BCL11B is a transcription factor with six C(2)H(2)-type zinc-finger domains. Studies in mice have shown that Bcl11b plays essential roles in T cell development. Several germline heterozygous BCL11B variants have been identified in human patients with inborn errors of immunity (IEI) patients. Among these, two de novo mis-sense variants cause asparagine (N) to lysine (K) replacement in distinct zinc-finger domains, BCL11B(N441K) and BCL11B(N807K). To elucidate the pathogenesis of the BCL11B(N807K) variant, we generated a mouse model of BCL11B(N807K) by inserting the corresponding mutation, Bcl11b(N797K), into the mouse genome.

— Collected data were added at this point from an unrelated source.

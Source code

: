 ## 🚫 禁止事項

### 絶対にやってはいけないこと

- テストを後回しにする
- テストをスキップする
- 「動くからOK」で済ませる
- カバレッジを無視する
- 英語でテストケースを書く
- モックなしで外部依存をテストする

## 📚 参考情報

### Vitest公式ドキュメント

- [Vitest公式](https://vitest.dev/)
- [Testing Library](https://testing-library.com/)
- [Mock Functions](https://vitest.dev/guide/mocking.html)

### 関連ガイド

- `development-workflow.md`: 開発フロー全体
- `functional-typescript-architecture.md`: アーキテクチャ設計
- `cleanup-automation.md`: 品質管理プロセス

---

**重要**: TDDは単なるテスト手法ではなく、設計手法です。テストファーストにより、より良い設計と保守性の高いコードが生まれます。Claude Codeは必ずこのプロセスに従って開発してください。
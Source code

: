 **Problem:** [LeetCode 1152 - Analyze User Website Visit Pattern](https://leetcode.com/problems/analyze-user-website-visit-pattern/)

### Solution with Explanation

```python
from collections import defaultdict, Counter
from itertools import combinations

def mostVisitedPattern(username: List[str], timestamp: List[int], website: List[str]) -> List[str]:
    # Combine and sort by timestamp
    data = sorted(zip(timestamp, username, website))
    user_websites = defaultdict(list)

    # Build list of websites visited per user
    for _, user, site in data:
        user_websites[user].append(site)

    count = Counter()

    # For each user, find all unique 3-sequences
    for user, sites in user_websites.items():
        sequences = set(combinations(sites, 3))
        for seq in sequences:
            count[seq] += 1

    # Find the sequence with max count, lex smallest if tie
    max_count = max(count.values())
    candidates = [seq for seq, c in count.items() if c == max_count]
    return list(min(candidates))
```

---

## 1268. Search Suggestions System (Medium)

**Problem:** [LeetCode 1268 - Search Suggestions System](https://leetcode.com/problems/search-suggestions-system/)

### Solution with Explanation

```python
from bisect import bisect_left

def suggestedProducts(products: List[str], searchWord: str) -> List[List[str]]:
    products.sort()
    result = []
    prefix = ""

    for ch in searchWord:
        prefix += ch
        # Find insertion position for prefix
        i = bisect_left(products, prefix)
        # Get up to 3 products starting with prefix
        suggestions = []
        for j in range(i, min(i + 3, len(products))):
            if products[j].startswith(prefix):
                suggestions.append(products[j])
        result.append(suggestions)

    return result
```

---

In Bcl11b(+/N797K) mice, the proportion of immature CD4(-)CD8(+) single-positive thymocytes was increased, and the development of invariant natural killer cells was severely inhibited in a T-cell-intrinsic manner. Under competitive conditions, γδT cell development was outcompeted by control cells. Bcl11b(N797K/N797K) mice died within one day of birth. Recipient mice reconstituted with Bcl11b(N797K/N797K) fetal liver cells nearly lacked CD4(+)CD8(+) double-positive thymocytes, which was consistent with the lack of their emergence in culture from Bcl11b(N797K/N797K) fetal liver progenitors. Interestingly, Bcl11b(N797K/N797K) progenitors gave rise to aberrant c-Kit(+) and CD44(+) cells both in vivo and in vitro. The increase in the proportion of immature CD8 single-positive thymocytes in the Bcl11b(N797K) mutants is caused, in part, by the inefficient activation of the Cd4 gene due to the attenuated function of the two Cd4 enhancers via distinct mechanisms. Therefore, we conclude that immunodeficient patient-derived Bcl11b(N797K) mutant mice elucidated a novel role for Bcl11b in driving the appropriate transition of CD4(-)CD8(-) into CD4(+)CD8(+) thymocytes.